This exercise asks for a copy of each line in the records below with the word "itself" in it.

+++ INPUT DATA

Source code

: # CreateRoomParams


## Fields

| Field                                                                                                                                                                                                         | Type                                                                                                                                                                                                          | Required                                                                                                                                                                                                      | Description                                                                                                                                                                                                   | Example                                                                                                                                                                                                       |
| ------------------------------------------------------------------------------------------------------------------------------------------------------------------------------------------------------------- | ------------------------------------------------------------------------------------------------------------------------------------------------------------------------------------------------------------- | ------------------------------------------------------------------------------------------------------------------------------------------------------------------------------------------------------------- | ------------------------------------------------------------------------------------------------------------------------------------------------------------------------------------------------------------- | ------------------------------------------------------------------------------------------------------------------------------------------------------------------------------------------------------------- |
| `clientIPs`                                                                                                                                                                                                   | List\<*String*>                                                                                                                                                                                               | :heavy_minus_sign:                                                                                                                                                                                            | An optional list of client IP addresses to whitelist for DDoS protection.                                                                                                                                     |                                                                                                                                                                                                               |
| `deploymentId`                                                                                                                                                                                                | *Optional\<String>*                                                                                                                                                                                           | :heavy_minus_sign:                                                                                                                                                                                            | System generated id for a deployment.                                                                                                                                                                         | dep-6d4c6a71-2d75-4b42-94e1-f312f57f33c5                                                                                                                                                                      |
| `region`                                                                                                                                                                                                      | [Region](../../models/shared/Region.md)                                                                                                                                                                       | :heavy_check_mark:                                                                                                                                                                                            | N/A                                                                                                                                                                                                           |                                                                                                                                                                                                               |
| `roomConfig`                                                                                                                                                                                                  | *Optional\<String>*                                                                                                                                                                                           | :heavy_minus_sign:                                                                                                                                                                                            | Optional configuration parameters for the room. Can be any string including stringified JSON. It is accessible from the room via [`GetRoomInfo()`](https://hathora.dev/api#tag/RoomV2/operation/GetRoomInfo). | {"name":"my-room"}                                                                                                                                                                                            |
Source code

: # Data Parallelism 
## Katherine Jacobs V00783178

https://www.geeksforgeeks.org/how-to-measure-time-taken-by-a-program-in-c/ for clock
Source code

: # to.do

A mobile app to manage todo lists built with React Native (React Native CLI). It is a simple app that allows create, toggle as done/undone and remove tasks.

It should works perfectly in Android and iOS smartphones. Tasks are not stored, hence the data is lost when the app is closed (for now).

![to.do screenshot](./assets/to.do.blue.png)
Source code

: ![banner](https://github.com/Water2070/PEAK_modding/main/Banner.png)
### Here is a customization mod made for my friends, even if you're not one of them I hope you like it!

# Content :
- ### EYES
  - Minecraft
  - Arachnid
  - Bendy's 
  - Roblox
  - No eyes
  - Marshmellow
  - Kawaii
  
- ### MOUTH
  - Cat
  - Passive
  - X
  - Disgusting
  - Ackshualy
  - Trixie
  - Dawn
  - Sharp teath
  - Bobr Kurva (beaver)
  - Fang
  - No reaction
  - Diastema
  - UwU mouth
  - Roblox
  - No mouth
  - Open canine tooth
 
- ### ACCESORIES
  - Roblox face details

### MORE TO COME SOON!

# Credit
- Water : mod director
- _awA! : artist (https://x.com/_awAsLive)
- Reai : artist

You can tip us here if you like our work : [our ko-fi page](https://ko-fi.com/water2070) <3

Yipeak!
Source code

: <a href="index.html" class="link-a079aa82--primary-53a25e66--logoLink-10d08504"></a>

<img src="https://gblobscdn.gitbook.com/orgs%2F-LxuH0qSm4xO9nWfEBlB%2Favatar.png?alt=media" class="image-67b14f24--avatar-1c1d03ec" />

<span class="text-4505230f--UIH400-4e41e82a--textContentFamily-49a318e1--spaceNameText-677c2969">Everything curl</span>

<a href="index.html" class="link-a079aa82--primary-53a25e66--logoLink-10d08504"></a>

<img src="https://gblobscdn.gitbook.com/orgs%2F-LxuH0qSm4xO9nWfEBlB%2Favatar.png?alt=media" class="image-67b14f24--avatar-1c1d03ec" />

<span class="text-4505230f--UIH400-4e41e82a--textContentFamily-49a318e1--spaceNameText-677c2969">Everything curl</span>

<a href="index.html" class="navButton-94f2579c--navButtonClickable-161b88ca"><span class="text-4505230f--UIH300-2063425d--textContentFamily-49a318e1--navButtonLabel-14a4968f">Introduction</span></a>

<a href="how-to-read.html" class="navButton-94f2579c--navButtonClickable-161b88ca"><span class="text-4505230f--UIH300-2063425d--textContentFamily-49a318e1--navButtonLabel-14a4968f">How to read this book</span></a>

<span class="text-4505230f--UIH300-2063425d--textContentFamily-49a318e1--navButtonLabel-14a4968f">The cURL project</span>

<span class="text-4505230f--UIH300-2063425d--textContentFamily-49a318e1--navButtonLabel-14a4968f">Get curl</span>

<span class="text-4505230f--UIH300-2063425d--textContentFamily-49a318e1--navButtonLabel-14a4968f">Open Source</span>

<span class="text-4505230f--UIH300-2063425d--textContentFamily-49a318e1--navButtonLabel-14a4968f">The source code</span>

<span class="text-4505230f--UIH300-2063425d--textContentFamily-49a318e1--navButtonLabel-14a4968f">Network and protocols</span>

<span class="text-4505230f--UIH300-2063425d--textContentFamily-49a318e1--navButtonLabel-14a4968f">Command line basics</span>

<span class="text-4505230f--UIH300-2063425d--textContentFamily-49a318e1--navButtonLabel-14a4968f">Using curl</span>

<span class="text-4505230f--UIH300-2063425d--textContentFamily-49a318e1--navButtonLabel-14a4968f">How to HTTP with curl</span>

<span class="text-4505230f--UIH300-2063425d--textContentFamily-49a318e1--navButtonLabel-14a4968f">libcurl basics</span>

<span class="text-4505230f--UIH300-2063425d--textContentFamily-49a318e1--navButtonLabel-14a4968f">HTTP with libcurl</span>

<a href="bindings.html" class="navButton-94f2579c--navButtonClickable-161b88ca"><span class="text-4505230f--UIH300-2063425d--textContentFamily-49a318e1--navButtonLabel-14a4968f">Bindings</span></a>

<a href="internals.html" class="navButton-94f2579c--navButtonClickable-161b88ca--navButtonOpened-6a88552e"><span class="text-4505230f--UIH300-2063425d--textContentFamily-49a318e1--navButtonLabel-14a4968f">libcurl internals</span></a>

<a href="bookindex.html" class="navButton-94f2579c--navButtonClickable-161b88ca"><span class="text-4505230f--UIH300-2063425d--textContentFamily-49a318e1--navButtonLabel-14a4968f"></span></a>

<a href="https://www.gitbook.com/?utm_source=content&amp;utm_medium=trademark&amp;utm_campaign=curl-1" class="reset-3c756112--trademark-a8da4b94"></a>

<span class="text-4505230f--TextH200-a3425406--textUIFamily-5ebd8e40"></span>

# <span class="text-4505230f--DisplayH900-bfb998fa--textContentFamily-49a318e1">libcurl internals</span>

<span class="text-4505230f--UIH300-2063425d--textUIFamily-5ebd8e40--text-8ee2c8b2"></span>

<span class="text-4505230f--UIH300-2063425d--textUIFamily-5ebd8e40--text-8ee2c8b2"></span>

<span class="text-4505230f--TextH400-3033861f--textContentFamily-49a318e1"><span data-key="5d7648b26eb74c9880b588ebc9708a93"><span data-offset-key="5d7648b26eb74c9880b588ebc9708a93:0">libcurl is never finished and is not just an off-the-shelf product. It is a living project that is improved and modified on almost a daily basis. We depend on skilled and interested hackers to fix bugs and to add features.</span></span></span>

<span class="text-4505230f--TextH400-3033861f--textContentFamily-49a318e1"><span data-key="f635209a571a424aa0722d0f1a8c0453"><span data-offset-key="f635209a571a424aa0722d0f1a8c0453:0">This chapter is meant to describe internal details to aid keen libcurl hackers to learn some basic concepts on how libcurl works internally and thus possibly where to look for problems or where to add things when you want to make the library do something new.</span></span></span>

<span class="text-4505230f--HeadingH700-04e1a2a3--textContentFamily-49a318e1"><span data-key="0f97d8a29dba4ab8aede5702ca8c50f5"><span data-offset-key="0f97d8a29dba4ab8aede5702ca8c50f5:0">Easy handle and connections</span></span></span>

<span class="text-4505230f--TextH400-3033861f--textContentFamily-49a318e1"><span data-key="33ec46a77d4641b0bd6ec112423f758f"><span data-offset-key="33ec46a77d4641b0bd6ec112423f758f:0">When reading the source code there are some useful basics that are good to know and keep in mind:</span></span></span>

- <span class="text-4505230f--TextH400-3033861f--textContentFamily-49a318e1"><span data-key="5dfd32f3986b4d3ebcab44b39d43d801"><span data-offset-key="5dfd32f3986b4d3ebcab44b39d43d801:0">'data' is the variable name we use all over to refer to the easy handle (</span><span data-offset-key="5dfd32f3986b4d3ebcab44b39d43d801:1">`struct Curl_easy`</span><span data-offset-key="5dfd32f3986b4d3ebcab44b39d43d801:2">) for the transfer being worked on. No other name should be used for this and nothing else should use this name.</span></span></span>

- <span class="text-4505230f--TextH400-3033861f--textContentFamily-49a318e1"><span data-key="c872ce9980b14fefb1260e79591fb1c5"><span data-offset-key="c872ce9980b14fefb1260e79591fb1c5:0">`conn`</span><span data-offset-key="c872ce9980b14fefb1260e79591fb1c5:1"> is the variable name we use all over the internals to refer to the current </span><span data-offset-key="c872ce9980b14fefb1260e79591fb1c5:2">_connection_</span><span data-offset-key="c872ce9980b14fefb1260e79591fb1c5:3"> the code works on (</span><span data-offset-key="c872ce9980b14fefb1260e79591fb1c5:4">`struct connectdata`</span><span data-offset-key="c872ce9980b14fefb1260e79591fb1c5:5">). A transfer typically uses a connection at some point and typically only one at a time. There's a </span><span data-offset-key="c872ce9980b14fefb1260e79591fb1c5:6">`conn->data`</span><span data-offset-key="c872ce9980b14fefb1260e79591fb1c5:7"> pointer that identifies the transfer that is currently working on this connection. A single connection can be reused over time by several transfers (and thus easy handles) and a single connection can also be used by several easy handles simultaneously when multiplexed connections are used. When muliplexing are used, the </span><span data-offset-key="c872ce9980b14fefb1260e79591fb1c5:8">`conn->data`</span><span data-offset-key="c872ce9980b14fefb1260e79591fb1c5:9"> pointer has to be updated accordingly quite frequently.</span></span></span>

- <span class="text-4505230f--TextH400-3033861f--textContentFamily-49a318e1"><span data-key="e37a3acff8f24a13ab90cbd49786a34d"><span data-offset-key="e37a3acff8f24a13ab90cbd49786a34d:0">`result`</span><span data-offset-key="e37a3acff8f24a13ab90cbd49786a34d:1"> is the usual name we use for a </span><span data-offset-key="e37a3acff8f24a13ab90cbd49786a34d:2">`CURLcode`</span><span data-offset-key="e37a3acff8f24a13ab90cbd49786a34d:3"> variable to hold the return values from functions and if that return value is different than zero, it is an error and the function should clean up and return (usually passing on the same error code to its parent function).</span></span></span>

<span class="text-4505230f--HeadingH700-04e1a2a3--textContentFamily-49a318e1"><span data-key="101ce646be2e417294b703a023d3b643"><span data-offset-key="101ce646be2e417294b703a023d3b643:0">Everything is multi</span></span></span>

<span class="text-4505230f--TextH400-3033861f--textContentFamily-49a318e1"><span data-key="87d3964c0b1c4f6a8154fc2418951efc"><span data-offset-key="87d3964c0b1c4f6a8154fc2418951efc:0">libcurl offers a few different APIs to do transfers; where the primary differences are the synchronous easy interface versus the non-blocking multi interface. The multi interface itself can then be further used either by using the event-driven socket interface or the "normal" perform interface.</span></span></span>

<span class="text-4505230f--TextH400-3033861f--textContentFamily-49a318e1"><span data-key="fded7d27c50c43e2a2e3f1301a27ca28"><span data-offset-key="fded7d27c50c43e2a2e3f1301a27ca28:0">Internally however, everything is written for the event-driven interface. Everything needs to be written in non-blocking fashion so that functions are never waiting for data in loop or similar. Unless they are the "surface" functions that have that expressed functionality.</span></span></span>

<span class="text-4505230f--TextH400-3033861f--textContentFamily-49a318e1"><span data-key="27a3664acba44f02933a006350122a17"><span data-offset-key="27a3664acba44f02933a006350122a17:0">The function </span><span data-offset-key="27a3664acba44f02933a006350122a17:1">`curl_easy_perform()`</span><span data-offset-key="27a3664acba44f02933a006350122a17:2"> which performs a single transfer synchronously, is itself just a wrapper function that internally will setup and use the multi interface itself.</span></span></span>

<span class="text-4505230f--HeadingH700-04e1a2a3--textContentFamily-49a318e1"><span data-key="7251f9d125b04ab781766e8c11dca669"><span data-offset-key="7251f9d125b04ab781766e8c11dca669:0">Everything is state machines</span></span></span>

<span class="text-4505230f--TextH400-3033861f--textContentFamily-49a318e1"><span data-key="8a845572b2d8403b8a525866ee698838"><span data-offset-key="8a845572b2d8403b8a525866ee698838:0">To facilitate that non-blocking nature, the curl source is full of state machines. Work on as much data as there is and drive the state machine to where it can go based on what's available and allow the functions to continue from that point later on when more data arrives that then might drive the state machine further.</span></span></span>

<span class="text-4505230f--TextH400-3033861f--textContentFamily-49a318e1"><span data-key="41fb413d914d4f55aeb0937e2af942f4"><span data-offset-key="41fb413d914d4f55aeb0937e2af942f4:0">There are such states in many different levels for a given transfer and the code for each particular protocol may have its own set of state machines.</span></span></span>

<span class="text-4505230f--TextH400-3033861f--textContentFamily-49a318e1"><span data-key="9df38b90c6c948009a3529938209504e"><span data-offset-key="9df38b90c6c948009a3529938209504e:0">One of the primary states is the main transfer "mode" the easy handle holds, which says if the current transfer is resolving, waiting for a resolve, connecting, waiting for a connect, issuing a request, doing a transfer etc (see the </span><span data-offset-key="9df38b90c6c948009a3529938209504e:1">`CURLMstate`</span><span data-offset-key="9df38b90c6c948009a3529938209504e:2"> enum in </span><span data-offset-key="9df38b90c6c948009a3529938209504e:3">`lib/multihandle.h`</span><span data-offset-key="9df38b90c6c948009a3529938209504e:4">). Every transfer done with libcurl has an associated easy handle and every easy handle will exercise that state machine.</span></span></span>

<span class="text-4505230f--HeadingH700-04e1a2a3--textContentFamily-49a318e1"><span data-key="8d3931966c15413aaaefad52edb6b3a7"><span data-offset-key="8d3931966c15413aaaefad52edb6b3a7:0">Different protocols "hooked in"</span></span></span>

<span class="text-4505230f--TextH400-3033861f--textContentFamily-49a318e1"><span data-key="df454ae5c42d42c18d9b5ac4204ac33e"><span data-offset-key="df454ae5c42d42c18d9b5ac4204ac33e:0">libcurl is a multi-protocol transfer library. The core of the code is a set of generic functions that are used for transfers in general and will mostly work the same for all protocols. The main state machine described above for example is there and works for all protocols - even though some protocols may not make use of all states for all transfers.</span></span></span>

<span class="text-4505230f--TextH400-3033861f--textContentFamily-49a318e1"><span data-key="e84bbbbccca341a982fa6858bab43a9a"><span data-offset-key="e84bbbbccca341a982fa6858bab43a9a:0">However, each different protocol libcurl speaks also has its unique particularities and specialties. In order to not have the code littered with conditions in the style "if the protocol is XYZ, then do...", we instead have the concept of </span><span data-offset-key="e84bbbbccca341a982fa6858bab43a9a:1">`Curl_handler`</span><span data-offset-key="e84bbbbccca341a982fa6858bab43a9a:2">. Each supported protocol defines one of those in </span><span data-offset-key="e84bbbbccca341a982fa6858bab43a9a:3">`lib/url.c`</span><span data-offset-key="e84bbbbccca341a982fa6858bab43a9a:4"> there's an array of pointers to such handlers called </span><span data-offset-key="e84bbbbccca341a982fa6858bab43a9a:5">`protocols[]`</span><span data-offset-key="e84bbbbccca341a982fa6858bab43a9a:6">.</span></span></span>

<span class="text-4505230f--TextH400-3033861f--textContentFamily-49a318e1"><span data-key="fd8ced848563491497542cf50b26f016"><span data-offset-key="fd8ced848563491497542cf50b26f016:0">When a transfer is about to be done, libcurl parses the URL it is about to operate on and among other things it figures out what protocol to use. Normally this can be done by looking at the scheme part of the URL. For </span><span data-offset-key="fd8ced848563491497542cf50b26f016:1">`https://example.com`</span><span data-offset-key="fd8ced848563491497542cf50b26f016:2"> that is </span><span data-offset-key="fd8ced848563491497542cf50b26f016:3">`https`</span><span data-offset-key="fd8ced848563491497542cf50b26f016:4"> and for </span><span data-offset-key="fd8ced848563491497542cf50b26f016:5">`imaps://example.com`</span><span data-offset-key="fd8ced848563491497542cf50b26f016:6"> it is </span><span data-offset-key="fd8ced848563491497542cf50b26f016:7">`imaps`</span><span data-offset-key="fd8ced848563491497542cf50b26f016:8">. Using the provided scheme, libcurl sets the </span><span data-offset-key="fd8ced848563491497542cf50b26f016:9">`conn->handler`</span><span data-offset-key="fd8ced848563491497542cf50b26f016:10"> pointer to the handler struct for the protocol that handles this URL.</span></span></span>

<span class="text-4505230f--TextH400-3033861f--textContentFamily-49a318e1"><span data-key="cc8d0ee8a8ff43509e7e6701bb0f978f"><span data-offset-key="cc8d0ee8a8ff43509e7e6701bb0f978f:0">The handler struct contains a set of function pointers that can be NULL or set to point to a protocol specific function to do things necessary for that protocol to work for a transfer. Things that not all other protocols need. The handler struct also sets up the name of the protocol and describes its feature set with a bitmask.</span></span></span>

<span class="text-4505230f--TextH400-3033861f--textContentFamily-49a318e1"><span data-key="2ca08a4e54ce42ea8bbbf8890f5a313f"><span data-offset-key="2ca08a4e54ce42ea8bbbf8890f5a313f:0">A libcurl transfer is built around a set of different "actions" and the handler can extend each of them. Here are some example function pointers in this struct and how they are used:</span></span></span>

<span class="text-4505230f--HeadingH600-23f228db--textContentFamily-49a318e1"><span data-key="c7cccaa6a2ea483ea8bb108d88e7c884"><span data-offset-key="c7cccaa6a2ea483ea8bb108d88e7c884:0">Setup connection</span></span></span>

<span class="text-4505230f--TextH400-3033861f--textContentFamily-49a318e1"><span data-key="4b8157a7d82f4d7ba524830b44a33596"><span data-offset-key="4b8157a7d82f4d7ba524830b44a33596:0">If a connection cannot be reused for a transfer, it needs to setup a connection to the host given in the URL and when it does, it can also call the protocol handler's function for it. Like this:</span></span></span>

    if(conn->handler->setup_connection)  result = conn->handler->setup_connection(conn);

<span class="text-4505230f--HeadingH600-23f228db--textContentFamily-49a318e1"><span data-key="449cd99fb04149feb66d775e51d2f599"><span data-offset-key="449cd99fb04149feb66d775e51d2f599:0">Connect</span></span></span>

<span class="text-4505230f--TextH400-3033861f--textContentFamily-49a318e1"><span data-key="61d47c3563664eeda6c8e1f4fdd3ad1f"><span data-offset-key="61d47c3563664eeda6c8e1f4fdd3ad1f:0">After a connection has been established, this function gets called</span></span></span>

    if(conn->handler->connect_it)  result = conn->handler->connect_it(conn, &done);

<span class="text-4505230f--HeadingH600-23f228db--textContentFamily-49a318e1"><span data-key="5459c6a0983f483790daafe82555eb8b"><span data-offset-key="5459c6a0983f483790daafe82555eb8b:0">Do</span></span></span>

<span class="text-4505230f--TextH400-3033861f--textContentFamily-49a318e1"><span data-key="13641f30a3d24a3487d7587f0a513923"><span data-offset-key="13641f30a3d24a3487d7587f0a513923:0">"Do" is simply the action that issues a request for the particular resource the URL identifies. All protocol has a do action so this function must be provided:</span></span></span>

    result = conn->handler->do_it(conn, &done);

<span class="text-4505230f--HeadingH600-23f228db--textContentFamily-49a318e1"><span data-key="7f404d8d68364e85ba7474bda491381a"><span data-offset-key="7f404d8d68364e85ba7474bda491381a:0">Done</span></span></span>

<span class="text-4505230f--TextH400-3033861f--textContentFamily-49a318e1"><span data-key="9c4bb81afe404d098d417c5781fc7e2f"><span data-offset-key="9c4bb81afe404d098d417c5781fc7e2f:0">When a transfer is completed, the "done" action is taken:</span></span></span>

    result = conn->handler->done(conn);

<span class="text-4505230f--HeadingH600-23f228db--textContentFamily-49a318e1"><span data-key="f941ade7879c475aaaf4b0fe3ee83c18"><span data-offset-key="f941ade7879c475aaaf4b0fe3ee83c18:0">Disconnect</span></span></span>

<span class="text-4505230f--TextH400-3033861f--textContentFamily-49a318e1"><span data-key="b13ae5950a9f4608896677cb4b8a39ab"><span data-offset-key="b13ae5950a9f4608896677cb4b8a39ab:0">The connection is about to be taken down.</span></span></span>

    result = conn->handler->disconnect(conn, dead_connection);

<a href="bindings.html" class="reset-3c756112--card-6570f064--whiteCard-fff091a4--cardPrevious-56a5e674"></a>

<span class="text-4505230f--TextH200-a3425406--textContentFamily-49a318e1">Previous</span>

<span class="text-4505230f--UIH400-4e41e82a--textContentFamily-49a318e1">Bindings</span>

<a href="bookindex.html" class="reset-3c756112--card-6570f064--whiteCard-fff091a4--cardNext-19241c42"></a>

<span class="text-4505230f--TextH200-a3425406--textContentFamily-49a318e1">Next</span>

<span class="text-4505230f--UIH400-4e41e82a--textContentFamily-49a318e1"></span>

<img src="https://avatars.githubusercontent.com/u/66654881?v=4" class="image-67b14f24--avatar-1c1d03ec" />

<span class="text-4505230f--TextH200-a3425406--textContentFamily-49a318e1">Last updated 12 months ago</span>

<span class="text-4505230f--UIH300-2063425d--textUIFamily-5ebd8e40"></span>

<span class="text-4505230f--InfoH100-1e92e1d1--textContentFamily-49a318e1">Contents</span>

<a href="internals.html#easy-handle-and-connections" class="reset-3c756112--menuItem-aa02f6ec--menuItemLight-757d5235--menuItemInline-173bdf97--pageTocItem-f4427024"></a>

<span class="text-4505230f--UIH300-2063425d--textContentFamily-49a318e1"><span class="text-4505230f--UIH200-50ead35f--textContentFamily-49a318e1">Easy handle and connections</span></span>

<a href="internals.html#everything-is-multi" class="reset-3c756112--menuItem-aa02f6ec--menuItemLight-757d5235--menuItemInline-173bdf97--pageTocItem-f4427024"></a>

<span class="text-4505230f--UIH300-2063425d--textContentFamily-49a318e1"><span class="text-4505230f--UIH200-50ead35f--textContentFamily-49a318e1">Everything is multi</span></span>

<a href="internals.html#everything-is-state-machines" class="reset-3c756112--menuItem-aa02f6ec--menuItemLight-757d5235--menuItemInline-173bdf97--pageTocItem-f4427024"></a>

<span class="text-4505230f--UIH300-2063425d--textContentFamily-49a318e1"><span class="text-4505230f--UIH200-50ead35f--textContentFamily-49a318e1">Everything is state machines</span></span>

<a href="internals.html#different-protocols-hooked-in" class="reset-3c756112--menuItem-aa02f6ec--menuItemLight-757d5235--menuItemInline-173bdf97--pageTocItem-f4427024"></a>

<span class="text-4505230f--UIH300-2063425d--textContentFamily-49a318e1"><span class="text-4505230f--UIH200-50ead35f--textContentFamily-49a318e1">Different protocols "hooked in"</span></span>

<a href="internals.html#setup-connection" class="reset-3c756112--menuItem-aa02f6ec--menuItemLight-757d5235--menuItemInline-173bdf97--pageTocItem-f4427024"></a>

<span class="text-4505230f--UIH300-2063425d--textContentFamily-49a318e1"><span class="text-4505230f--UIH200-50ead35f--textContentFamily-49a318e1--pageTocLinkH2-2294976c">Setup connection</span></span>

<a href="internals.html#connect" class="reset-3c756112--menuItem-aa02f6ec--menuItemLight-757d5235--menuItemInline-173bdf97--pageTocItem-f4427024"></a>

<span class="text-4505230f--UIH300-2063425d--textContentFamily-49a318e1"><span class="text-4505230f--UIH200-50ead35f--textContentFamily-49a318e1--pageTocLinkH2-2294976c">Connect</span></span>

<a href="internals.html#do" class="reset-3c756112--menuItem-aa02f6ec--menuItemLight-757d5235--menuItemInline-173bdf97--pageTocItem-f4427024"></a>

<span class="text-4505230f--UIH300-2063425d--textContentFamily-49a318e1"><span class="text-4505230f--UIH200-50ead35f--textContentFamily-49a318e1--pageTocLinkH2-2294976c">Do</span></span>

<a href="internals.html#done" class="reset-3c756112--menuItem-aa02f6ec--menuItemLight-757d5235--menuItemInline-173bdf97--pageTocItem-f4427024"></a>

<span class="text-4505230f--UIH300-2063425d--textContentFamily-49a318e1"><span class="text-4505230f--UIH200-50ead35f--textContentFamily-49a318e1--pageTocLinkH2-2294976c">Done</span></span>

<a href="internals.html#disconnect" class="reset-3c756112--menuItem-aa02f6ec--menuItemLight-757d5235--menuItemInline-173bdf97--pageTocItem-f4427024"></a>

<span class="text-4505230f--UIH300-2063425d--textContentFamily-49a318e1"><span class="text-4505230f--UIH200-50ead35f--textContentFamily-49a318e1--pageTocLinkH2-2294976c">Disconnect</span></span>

++++++

RESPONSE FOR THIS EXERCISE:
<span class="text-4505230f--TextH400-3033861f--textContentFamily-49a318e1"><span data-key="87d3964c0b1c4f6a8154fc2418951efc"><span data-offset-key="87d3964c0b1c4f6a8154fc2418951efc:0">libcurl offers a few different APIs to do transfers; where the primary differences are the synchronous easy interface versus the non-blocking multi interface. The multi interface itself can then be further used either by using the event-driven socket interface or the "normal" perform interface.</span></span></span>
<span class="text-4505230f--TextH400-3033861f--textContentFamily-49a318e1"><span data-key="27a3664acba44f02933a006350122a17"><span data-offset-key="27a3664acba44f02933a006350122a17:0">The function </span><span data-offset-key="27a3664acba44f02933a006350122a17:1">`curl_easy_perform()`</span><span data-offset-key="27a3664acba44f02933a006350122a17:2"> which performs a single transfer synchronously, is itself just a wrapper function that internally will setup and use the multi interface itself.</span></span></span>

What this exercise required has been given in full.